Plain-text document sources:
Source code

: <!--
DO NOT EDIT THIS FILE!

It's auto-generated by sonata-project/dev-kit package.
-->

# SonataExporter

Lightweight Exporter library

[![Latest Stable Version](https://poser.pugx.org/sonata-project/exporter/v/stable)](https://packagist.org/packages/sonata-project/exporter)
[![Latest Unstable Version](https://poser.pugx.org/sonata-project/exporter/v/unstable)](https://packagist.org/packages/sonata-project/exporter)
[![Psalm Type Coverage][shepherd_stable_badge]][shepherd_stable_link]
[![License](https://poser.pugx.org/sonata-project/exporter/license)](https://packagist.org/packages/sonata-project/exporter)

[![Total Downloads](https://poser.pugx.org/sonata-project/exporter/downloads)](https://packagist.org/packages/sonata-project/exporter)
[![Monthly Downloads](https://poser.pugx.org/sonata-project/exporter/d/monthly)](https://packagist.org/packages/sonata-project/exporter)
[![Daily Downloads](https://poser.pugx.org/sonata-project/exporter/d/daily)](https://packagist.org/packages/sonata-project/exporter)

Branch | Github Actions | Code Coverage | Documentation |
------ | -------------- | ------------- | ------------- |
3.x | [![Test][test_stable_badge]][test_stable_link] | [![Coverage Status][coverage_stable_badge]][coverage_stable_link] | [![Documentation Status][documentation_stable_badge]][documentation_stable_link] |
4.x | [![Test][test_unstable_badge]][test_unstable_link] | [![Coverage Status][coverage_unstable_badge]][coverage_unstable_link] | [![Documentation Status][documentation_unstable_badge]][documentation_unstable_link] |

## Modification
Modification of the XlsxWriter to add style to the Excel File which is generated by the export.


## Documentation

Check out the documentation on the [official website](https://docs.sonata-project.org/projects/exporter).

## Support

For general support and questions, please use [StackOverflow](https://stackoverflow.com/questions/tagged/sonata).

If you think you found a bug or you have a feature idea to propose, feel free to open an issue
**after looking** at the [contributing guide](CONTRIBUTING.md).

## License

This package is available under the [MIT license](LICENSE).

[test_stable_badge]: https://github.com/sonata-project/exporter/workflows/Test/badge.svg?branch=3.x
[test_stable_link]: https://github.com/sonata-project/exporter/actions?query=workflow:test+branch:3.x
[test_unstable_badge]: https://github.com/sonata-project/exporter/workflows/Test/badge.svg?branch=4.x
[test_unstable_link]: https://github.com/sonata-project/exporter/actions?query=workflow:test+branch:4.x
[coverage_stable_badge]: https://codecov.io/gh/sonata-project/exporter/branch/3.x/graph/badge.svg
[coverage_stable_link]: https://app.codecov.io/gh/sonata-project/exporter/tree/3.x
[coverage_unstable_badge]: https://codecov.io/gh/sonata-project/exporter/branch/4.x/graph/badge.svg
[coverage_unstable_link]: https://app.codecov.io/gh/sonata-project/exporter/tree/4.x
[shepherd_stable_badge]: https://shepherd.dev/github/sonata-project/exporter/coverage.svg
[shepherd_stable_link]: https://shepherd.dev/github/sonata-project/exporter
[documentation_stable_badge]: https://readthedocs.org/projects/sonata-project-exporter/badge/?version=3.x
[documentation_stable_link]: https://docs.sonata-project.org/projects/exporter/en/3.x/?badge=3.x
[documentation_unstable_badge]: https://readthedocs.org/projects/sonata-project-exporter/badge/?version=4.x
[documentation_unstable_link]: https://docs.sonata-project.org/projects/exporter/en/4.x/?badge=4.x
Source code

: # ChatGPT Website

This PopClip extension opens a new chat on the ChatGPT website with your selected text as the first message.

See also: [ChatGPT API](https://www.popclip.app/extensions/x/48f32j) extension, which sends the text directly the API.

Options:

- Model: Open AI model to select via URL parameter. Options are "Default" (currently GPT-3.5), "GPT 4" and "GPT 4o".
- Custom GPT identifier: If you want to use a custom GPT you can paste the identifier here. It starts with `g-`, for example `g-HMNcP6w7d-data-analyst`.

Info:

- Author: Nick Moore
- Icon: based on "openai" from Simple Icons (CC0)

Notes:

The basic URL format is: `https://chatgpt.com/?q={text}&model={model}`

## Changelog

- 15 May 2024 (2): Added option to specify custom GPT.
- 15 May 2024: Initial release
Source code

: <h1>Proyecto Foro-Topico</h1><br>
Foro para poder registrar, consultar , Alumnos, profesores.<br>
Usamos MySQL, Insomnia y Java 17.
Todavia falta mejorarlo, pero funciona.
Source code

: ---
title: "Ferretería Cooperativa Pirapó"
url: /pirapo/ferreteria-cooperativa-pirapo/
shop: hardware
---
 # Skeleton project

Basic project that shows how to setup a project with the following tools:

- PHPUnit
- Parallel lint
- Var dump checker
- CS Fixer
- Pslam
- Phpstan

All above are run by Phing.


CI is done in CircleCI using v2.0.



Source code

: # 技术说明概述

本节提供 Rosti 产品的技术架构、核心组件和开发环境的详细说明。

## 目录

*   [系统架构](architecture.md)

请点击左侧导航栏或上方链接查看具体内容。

__What this task involves__
Search the records for the word "Status". Copy each line where it appears.

__Exercise solution__
3.x | [![Test][test_stable_badge]][test_stable_link] | [![Coverage Status][coverage_stable_badge]][coverage_stable_link] | [![Documentation Status][documentation_stable_badge]][documentation_stable_link] |
4.x | [![Test][test_unstable_badge]][test_unstable_link] | [![Coverage Status][coverage_unstable_badge]][coverage_unstable_link] | [![Documentation Status][documentation_unstable_badge]][documentation_unstable_link] |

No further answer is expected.